No expansion of the failure to prevent offence... for now

FCA-regulated companies have been given a reprieve, as an amendment to the Financial Services Bill 2019–21 (FSB), which would have introduced a “failure to prevent” economic crime offence on firms in the regulated sector, was dropped. This will no doubt come as a blow to anti-financial crime campaigners.

The amendment had been proposed by the chair of the All-Party Parliamentary Group on Anti-Corruption and Responsible Tax but no vote on it was taken and it was ultimately not included in the FSB.

The draft clause reflects existing failure to prevent offences as contained in the Bribery Act 2010 and the Criminal Finances Act 2017 (relating to the facilitation of tax evasion).

Under the proposal, a relevant body (being a FCA regulated firm) would commit an offence if it (a) facilitates any economic crime (being fraud, false accounting or a money laundering offence under sections 327, 328 and 329 of the Proceeds of Crime Act 2002); or (b) fails to take the necessary steps to prevent an economic crime from being committed by a person acting in the capacity of the relevant body.

It would have been a defence for the relevant body to show that it had in place such prevention procedures as it was reasonable in all circumstances for it to have in place, or that it was not reasonable in the circumstances to expect it to have any prevention procedures in place.

Much of the thinking and drafting on this significant anti–financial crime measure has clearly been done.
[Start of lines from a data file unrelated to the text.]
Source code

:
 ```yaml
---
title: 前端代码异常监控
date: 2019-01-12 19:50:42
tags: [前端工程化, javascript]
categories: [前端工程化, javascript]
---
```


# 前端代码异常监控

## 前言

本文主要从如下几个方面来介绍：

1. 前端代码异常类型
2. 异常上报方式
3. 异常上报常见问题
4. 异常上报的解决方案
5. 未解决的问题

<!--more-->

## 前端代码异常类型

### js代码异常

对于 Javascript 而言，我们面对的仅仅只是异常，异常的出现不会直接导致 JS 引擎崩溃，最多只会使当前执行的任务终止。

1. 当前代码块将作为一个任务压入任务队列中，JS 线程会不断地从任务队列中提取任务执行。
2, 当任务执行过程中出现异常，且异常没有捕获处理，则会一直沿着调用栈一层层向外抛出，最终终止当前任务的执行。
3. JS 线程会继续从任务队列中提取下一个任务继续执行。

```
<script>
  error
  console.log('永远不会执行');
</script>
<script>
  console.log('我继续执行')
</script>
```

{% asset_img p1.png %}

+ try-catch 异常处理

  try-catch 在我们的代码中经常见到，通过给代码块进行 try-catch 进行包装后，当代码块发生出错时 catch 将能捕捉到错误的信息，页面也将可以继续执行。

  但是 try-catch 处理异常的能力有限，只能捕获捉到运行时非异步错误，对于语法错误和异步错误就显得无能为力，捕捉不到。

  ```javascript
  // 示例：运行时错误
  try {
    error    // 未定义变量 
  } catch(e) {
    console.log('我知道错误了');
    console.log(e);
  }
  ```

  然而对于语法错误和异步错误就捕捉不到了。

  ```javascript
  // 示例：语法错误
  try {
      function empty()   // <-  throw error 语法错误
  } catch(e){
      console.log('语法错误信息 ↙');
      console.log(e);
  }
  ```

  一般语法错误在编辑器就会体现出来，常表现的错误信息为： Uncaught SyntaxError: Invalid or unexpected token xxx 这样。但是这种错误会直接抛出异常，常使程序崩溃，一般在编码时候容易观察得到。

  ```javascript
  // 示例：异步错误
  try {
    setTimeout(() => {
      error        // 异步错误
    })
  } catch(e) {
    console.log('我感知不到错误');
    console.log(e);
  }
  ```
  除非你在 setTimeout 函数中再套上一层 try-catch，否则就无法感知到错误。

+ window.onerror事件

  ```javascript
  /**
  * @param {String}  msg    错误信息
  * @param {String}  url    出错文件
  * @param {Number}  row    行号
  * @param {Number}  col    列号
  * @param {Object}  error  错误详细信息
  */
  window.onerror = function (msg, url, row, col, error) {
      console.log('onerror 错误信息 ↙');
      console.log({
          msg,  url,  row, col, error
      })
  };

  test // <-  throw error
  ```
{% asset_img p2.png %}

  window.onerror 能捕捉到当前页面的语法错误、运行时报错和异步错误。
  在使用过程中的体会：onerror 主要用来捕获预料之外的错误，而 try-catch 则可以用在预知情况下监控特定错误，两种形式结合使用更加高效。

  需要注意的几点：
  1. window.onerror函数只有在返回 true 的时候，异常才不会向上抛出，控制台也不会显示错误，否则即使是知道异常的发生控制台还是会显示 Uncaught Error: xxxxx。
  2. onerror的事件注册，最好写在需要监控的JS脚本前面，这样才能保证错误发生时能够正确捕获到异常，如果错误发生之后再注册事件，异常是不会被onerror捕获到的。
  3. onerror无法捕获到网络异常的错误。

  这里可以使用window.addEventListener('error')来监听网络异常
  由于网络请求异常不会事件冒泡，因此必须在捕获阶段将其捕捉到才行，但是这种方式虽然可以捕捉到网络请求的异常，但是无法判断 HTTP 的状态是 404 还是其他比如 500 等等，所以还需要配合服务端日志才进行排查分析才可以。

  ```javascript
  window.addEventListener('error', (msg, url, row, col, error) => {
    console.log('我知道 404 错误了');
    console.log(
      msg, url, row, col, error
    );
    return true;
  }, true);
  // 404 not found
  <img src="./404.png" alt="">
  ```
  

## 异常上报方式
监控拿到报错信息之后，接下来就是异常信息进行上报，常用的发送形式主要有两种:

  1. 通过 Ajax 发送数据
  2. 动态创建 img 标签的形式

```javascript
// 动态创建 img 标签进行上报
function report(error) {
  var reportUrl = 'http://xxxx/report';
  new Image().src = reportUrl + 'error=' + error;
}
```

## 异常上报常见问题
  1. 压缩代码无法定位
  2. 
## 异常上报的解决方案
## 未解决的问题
However, as we have previously commented on, there is an ongoing Law Commission review into corporate criminal liability in the UK. The reluctance to vote on this amendment as part of the FSB seems to have at least partly stemmed from a desire to let the Law Commission complete its work on the issue.
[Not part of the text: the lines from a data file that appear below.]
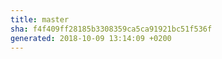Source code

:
 ```yaml
---
title: master
sha: f4f409ff28185b3308359ca5ca91921bc51f536f
generated: 2018-10-09 13:14:09 +0200
---
```

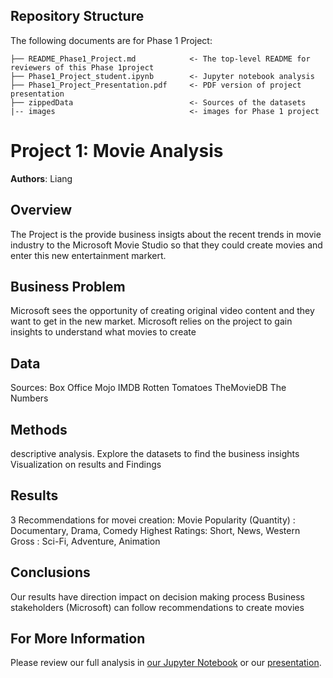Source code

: 
## Repository Structure

The following documents are for Phase 1 Project:

```
├── README_Phase1_Project.md            <- The top-level README for reviewers of this Phase 1project
├── Phase1_Project_student.ipynb        <- Jupyter notebook analysis
├── Phase1_Project_Presentation.pdf     <- PDF version of project presentation
├── zippedData                          <- Sources of the datasets
|-- images                              <- images for Phase 1 project
```


# Project 1: Movie Analysis

**Authors**: Liang

## Overview

The Project is the provide business insigts about the recent trends in movie industry to the Microsoft Movie Studio so that they could create movies and enter this new entertainment markert.

## Business Problem

Microsoft sees the opportunity of creating original video content and they want to get in the new market.
Microsoft relies on the project to gain insights to understand what movies to create

## Data

Sources:
Box Office Mojo 
IMDB 
Rotten Tomatoes 
TheMovieDB 
The Numbers


## Methods

descriptive analysis. Explore the datasets to find the business insights
Visualization on results and Findings

## Results

3 Recommendations for movei creation:
Movie Popularity (Quantity) : 	Documentary, Drama, Comedy
Highest Ratings:		        Short, News, Western
Gross	:			            Sci-Fi, Adventure, Animation


## Conclusions

Our results have direction impact on decision making process 
Business stakeholders (Microsoft) can follow recommendations to create movies 


## For More Information

Please review our full analysis in [our Jupyter Notebook](./Phase1_Project_student.ipynb) or our [presentation](./Phase1_Project_Presentation.pdf).


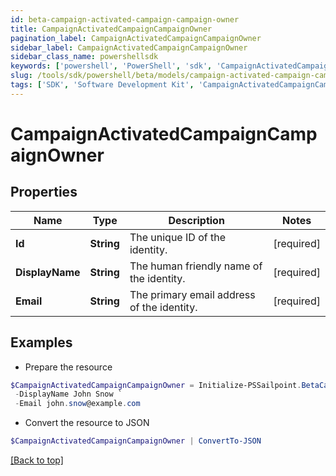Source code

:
 ```yaml
---
id: beta-campaign-activated-campaign-campaign-owner
title: CampaignActivatedCampaignCampaignOwner
pagination_label: CampaignActivatedCampaignCampaignOwner
sidebar_label: CampaignActivatedCampaignCampaignOwner
sidebar_class_name: powershellsdk
keywords: ['powershell', 'PowerShell', 'sdk', 'CampaignActivatedCampaignCampaignOwner', 'BetaCampaignActivatedCampaignCampaignOwner'] 
slug: /tools/sdk/powershell/beta/models/campaign-activated-campaign-campaign-owner
tags: ['SDK', 'Software Development Kit', 'CampaignActivatedCampaignCampaignOwner', 'BetaCampaignActivatedCampaignCampaignOwner']
---
```



# CampaignActivatedCampaignCampaignOwner

## Properties

Name | Type | Description | Notes
------------ | ------------- | ------------- | -------------
**Id** |  **String** | The unique ID of the identity. | [required]
**DisplayName** |  **String** | The human friendly name of the identity. | [required]
**Email** |  **String** | The primary email address of the identity. | [required]

## Examples

- Prepare the resource
```powershell
$CampaignActivatedCampaignCampaignOwner = Initialize-PSSailpoint.BetaCampaignActivatedCampaignCampaignOwner  -Id 37f080867702c1910177031320c40n27 `
 -DisplayName John Snow `
 -Email john.snow@example.com
```

- Convert the resource to JSON
```powershell
$CampaignActivatedCampaignCampaignOwner | ConvertTo-JSON
```


[[Back to top]](#)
Nevertheless, the proposer of the amendment does not look likely to give up any time soon. They have promised to “drag the government over the coals on this issue at every opportunity”.

A failure to prevent economic crime measure like this would have a very significant impact on all firms subject to it and would dramatically change the compliance and anti-financial crime landscape in the UK. Firms in compliance departments may be breathing a sigh of relief and senior members of the Serious Fraud Office, who have long called for measures such as this, are likely to be frustrated by this setback, but this is not likely to be the last we hear of this proposal.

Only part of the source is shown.